[Start of Attachment]

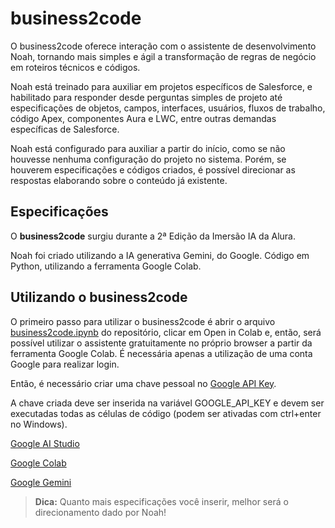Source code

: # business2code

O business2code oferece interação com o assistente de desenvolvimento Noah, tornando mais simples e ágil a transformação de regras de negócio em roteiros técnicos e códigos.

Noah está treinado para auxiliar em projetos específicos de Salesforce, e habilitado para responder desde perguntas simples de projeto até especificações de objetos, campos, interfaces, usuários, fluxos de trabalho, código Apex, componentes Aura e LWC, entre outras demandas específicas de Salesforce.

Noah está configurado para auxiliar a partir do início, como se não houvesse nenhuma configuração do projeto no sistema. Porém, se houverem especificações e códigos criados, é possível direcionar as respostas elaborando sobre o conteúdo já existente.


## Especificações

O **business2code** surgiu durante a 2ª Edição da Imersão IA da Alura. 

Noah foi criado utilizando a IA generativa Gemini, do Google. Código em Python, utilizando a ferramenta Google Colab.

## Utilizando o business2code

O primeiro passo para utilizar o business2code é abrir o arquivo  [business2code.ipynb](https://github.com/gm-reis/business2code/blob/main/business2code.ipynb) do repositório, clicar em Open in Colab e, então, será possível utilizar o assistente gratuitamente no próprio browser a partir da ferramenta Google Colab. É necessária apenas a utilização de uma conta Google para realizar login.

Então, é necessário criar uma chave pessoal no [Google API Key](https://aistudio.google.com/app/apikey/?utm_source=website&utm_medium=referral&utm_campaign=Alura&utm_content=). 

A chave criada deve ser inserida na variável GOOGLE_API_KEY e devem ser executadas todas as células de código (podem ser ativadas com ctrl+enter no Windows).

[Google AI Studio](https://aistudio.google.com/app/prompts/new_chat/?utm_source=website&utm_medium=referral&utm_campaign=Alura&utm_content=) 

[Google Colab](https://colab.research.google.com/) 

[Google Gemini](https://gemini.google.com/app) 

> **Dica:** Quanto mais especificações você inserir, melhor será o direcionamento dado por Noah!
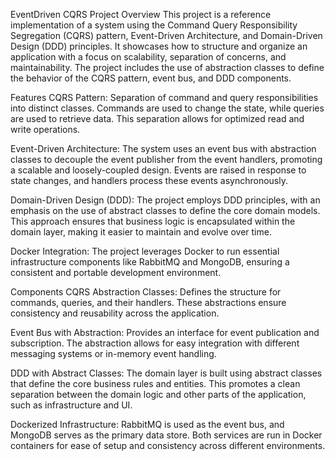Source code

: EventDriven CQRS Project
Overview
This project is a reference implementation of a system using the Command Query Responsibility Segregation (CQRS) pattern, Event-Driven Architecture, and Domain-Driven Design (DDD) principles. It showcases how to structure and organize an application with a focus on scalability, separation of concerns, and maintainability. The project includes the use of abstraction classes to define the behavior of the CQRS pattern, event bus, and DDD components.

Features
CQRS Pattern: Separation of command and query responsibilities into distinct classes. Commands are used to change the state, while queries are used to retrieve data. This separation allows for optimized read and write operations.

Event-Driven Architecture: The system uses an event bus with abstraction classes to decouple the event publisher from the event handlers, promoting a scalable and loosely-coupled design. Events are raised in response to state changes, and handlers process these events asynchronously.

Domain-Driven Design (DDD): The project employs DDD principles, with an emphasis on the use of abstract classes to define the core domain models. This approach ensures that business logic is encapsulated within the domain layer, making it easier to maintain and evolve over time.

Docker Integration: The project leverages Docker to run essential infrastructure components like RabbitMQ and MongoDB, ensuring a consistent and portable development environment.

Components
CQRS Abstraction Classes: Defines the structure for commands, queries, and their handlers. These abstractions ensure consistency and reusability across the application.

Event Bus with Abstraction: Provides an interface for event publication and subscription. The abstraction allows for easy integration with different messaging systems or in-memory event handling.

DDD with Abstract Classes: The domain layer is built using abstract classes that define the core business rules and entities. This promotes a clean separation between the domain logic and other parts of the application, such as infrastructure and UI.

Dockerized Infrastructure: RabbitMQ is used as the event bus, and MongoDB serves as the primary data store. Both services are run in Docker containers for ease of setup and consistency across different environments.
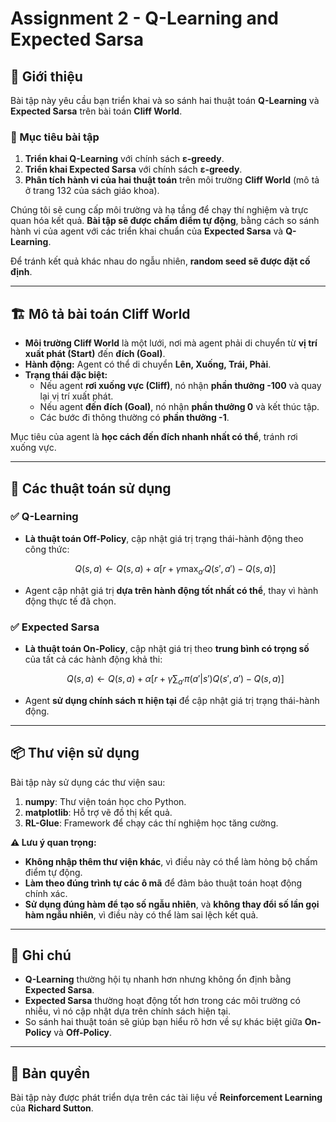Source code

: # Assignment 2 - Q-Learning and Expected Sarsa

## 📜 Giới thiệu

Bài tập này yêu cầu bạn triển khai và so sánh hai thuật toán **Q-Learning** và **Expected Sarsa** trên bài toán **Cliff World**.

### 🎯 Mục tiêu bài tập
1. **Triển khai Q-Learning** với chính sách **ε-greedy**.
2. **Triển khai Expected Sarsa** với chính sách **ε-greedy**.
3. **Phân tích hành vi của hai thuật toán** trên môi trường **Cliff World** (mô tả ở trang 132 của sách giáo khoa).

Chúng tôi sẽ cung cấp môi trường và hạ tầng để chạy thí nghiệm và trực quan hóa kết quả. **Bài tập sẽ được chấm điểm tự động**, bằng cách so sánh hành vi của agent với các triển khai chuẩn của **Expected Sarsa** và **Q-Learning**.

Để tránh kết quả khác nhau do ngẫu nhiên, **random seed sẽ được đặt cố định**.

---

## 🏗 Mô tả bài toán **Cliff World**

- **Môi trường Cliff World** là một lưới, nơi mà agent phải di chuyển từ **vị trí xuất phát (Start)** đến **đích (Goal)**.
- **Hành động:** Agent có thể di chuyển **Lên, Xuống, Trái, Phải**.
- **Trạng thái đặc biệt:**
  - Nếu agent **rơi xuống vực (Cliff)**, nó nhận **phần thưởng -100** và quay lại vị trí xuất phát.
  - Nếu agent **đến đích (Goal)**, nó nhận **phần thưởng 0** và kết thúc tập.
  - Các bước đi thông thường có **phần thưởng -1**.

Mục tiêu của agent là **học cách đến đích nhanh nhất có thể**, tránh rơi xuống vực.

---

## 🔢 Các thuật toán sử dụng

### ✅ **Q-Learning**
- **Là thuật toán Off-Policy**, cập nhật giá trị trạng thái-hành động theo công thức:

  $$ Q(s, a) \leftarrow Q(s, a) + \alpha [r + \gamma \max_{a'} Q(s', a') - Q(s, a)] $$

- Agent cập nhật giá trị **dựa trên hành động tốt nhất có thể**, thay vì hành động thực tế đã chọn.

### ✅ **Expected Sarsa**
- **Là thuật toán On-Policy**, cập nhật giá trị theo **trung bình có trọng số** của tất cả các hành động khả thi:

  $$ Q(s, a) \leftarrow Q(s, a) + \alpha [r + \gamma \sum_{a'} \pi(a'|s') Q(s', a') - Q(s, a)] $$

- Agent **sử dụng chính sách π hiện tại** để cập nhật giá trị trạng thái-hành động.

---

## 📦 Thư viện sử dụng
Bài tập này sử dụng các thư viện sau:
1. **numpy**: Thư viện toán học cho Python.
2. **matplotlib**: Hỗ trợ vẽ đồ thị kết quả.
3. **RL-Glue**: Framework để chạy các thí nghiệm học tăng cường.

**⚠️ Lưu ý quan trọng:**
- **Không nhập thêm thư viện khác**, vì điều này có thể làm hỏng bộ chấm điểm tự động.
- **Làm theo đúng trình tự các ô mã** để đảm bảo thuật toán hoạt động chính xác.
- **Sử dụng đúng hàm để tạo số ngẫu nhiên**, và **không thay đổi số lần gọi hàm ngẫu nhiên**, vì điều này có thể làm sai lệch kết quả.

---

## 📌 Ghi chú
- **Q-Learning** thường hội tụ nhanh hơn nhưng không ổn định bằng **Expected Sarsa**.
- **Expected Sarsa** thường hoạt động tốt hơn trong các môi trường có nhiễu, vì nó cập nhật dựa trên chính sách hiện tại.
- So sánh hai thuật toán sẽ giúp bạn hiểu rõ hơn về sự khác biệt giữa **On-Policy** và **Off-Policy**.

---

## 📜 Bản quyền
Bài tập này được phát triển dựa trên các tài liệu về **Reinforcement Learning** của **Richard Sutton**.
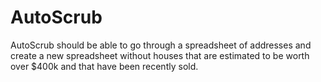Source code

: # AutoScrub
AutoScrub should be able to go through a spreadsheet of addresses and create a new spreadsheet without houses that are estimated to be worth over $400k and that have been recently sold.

[End of Attachment]

Go through the records above and copy each line where "Learning" is found.

: # Assignment 2 - Q-Learning and Expected Sarsa
Bài tập này yêu cầu bạn triển khai và so sánh hai thuật toán **Q-Learning** và **Expected Sarsa** trên bài toán **Cliff World**.
1. **Triển khai Q-Learning** với chính sách **ε-greedy**.
Chúng tôi sẽ cung cấp môi trường và hạ tầng để chạy thí nghiệm và trực quan hóa kết quả. **Bài tập sẽ được chấm điểm tự động**, bằng cách so sánh hành vi của agent với các triển khai chuẩn của **Expected Sarsa** và **Q-Learning**.
### ✅ **Q-Learning**
- **Q-Learning** thường hội tụ nhanh hơn nhưng không ổn định bằng **Expected Sarsa**.
Bài tập này được phát triển dựa trên các tài liệu về **Reinforcement Learning** của **Richard Sutton**.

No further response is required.